Although pre-ICU cognitive function was not directly measured, indirect assessments suggested the cognitive impairment was new in a large majority of patients. A quarter of patients were not followed up, and this could have led to a significant bias in the results. However, those who completed follow up were better educated, less frail and more active — which suggests the missing patients might have been as cognitively impaired or more.
Duration of delirium was associated with the risk for cognitive dysfunction, whereas sedation exposure was not. Delirium is associated with neuronal cell death and brain atrophy, but it’s not clear whether delirium causes cognitive dysfunction or is simply a manifestation of another causative process. More to the point, it’s not clear whether interventions to reduce delirium can also reduce cognitive dysfunction. Early mobilization with physical therapy and sleep protocols are the only interventions that have been shown to reduce delirium in the ICU in randomized trials.
Because delirium is so common among ICU patients — 74% were delirious at some point in this trial — most intensivists are probably not attuned to the concept of delirium as an important clinical variable, unless the patients are agitated and climbing out of bed. That’s understandable, since delirium hasn’t yet been directly shown to be detrimental.
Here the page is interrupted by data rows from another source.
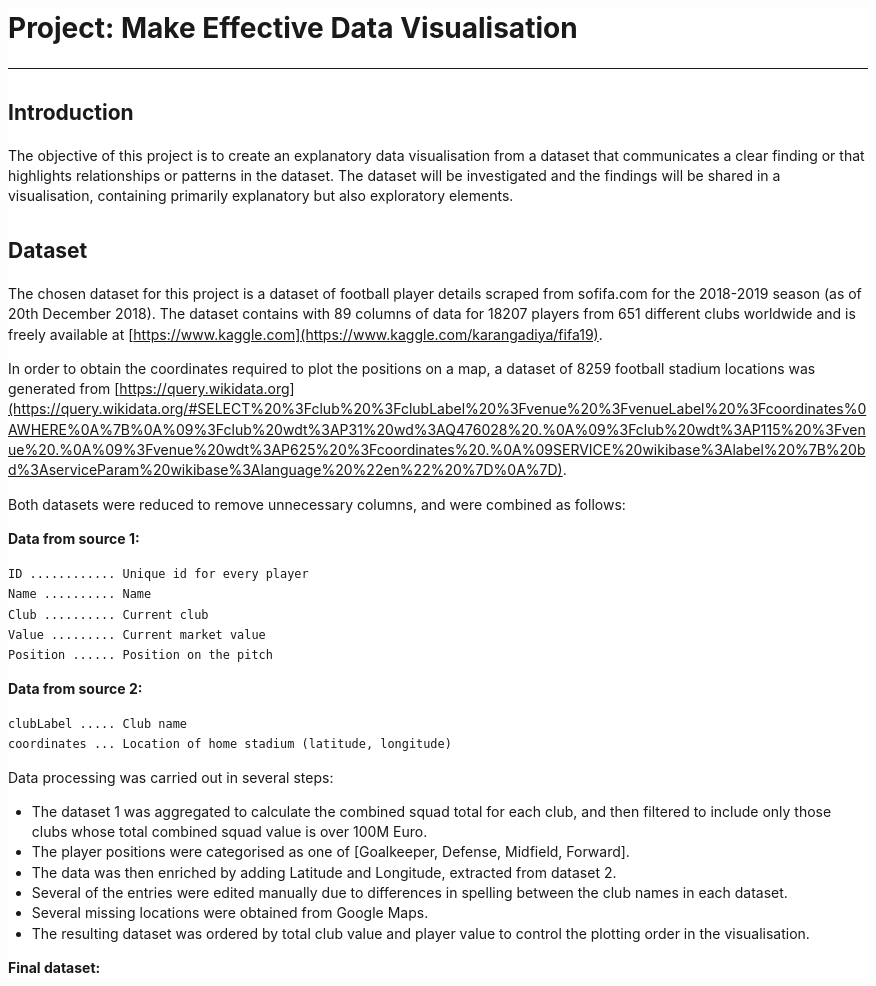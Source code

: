 # Project: Make Effective Data Visualisation
***

## Introduction

The objective of this project is to create an explanatory data visualisation from a dataset that communicates a clear finding or that highlights relationships or patterns in the dataset. The dataset will be investigated and the findings will be shared in a visualisation, containing primarily explanatory but also exploratory elements.

## Dataset

The chosen dataset for this project is a dataset of football player details scraped from sofifa.com for the 2018-2019 season (as of 20th December 2018). The dataset contains with 89 columns of data for 18207 players from 651 different clubs worldwide and is freely available at [https://www.kaggle.com](https://www.kaggle.com/karangadiya/fifa19).

In order to obtain the coordinates required to plot the positions on a map, a dataset of 8259 football stadium locations was generated from [https://query.wikidata.org](https://query.wikidata.org/#SELECT%20%3Fclub%20%3FclubLabel%20%3Fvenue%20%3FvenueLabel%20%3Fcoordinates%0AWHERE%0A%7B%0A%09%3Fclub%20wdt%3AP31%20wd%3AQ476028%20.%0A%09%3Fclub%20wdt%3AP115%20%3Fvenue%20.%0A%09%3Fvenue%20wdt%3AP625%20%3Fcoordinates%20.%0A%09SERVICE%20wikibase%3Alabel%20%7B%20bd%3AserviceParam%20wikibase%3Alanguage%20%22en%22%20%7D%0A%7D).

Both datasets were reduced to remove unnecessary columns, and were combined as follows:


**Data from source 1:**

    ID ............ Unique id for every player
    Name .......... Name
    Club .......... Current club
    Value ......... Current market value
    Position ...... Position on the pitch

**Data from source 2:**

    clubLabel ..... Club name
    coordinates ... Location of home stadium (latitude, longitude)


Data processing was carried out in several steps:

- The dataset 1 was aggregated to calculate the combined squad total for each club, and then filtered to include only those clubs whose total combined squad value is over 100M Euro.
- The player positions were categorised as one of [Goalkeeper, Defense, Midfield, Forward].
- The data was then enriched by adding Latitude and Longitude, extracted from dataset 2.
- Several of the entries were edited manually due to differences in spelling between the club names in each dataset.
- Several missing locations were obtained from Google Maps.
- The resulting dataset was ordered by total club value and player value to control the plotting order in the visualisation.

**Final dataset:**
“For a long time, we thought delirium was just something that happened because people were in the ICU and that, as soon as they got out of the ICU, they would be okay,” Dr. Karin Neufeld, a psychiatrist at Johns Hopkins and unaffiliated with this trial, told Reuters Health.
If future inquiry can demonstrate interventions that prevent and reduce delirium can also improve ICU outcomes such as cognitive impairment, we could have an exciting new care pathway to reduce the long term burden of critical illness on patients, their families, and society.
For now, simply recognizing the potential severity and persistence of cognitive dysfunction after critical illness, and educating patients, families, and other physicians is an important first step.
Survival from critical illness is cause for celebration, but this study shows that often “you have a new problem to consider when they leave,” Ely said. “And if you didn’t consider that, they’re going to go back out into the world and have a lot of dysfunction in their life.”
“We as health care providers need to be aware of this when patients come to us with memory problems, with problems managing their finances, etc., and not blow it off as saying, ‘This is all going to get better,’ because we really don’t know.” Pandharipande said to USA Today.
P.P. Pandharipande, T.D. Girard, J.C. Jackson et al. Long-Term Cognitive Impairment after Critical Illness. N Engl J Med 2013; 369:1306-1316.